Dataset records START
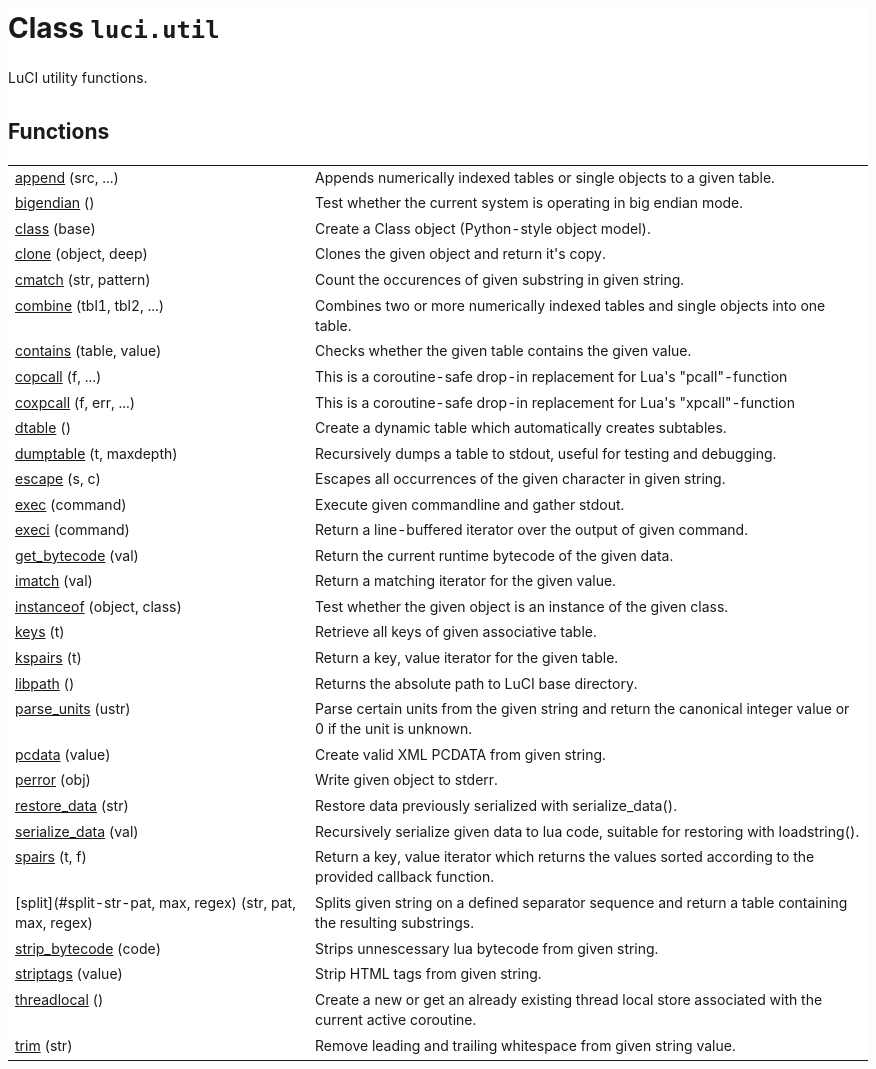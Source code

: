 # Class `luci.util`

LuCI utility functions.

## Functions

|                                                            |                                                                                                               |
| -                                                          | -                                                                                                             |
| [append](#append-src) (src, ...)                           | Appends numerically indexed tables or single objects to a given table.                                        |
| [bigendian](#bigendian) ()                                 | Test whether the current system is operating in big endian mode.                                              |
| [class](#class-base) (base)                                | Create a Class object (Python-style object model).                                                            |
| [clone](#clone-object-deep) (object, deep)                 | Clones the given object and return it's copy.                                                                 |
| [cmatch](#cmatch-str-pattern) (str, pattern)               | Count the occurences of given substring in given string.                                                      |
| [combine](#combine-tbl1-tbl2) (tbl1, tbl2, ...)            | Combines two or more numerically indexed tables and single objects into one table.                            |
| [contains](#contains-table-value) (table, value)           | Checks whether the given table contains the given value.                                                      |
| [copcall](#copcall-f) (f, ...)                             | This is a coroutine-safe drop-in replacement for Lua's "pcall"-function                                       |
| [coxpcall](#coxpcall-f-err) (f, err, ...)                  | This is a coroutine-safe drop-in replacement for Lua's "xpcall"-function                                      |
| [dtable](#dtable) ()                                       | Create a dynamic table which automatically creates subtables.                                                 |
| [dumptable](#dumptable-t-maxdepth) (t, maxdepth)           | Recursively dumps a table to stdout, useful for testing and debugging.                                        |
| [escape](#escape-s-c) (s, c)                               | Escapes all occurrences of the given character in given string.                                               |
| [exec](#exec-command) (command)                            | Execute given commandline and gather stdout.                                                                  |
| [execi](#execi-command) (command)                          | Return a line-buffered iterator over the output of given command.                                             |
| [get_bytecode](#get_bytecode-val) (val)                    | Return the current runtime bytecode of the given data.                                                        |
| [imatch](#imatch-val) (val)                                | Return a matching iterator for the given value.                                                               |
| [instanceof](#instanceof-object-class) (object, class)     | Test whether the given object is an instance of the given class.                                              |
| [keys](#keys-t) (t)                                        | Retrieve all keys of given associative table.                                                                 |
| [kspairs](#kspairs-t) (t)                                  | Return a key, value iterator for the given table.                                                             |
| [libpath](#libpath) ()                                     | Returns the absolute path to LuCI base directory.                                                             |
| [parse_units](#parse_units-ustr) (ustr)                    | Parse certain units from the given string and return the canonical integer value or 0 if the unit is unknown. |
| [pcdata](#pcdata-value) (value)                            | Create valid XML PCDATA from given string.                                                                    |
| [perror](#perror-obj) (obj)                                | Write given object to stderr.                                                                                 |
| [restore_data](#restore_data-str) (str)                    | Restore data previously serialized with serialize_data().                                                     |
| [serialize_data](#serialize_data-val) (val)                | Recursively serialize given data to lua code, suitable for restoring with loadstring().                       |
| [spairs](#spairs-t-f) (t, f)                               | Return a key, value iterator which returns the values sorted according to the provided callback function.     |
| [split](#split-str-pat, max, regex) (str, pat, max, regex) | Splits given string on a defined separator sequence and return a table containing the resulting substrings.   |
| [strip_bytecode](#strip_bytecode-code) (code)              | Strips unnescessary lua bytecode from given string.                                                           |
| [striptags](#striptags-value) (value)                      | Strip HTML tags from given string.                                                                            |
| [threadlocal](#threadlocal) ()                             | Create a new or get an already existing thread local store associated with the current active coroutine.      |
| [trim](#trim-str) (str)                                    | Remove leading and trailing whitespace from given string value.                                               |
Dataset records END
Dataset records START
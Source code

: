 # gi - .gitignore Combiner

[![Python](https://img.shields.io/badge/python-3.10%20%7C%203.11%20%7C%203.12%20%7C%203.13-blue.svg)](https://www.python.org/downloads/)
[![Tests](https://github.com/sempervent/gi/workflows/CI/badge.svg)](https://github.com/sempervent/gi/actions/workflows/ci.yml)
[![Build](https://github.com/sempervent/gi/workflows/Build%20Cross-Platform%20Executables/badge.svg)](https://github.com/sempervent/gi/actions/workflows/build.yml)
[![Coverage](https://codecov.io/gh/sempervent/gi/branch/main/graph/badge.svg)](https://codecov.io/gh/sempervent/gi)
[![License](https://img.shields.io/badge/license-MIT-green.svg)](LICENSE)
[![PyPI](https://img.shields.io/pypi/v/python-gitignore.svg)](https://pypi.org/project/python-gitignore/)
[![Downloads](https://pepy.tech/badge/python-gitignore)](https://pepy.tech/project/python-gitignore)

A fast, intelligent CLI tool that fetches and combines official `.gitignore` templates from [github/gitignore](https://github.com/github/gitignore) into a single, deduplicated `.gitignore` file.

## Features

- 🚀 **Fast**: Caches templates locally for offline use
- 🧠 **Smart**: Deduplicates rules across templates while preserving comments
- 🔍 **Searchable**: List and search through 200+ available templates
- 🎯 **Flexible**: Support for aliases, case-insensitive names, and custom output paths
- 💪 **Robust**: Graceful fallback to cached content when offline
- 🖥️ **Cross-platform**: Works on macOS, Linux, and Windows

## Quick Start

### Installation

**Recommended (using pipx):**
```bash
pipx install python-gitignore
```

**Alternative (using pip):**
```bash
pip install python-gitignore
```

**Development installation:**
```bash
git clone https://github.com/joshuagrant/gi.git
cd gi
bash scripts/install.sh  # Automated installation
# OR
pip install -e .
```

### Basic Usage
Dataset records END
Dataset records START
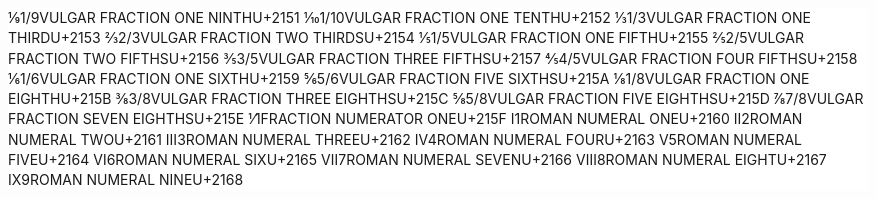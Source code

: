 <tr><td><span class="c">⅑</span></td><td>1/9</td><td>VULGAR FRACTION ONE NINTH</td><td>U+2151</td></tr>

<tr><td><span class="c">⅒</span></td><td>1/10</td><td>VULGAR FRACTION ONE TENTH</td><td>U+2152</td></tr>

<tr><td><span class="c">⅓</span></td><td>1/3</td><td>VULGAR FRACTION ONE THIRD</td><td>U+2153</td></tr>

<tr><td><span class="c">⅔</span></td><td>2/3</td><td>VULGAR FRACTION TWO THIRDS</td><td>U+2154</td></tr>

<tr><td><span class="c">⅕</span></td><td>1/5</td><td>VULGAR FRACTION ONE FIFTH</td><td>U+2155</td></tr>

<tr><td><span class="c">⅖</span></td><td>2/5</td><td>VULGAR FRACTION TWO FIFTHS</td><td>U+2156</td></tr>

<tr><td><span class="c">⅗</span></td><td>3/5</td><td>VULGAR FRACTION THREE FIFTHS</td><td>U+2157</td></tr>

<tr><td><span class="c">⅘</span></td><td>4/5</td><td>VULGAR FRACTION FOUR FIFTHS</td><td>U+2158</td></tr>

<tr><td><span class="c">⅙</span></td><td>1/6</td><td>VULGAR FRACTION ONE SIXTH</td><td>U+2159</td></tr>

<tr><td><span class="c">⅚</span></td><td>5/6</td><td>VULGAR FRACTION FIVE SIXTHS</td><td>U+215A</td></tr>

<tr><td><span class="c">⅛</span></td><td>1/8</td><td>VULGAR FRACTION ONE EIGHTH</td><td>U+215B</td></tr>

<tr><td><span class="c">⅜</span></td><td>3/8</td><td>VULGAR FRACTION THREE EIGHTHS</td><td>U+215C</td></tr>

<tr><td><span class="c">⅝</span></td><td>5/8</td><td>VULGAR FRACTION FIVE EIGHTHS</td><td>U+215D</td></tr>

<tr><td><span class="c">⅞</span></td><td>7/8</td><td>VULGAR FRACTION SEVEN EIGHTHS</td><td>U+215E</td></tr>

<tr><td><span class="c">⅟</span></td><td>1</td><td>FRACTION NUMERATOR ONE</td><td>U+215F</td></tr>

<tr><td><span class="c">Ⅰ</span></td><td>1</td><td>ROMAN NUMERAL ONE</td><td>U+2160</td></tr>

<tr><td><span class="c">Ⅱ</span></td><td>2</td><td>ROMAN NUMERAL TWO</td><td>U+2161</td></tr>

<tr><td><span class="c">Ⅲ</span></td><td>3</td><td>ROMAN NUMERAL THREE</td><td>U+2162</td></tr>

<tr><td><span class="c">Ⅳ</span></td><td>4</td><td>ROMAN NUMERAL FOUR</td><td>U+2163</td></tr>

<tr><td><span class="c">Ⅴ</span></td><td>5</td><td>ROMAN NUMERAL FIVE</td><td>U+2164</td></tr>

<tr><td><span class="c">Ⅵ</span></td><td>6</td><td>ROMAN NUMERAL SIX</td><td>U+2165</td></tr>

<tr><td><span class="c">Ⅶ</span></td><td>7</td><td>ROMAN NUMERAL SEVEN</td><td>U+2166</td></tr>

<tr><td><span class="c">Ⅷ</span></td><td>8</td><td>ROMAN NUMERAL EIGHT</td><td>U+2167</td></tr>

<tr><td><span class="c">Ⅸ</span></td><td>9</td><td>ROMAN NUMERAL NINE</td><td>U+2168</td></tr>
Dataset records END
Whenever a line of the data holds the string "FOUR", pick that line out.

<tr><td><span class="c">⅘</span></td><td>4/5</td><td>VULGAR FRACTION FOUR FIFTHS</td><td>U+2158</td></tr>
<tr><td><span class="c">Ⅳ</span></td><td>4</td><td>ROMAN NUMERAL FOUR</td><td>U+2163</td></tr>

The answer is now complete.